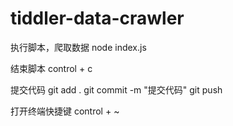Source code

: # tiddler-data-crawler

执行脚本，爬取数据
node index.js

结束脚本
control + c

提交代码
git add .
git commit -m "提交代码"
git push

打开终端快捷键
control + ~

┄┄┄┄┄┄

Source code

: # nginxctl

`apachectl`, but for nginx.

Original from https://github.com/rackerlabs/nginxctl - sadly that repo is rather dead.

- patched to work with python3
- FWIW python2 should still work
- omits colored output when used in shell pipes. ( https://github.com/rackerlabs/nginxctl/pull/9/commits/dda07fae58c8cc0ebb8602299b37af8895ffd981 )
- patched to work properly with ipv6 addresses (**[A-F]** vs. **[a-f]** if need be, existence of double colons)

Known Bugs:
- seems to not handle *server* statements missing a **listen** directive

┄┄┄┄┄┄

Above are the records. Print exactly, and only, the lines from the line with "- patched to work properly" to the line with "- seems to not", both inclusive.

◆ **TASK RESPONSE**
- patched to work properly with ipv6 addresses (**[A-F]** vs. **[a-f]** if need be, existence of double colons)

Known Bugs:
- seems to not handle *server* statements missing a **listen** directive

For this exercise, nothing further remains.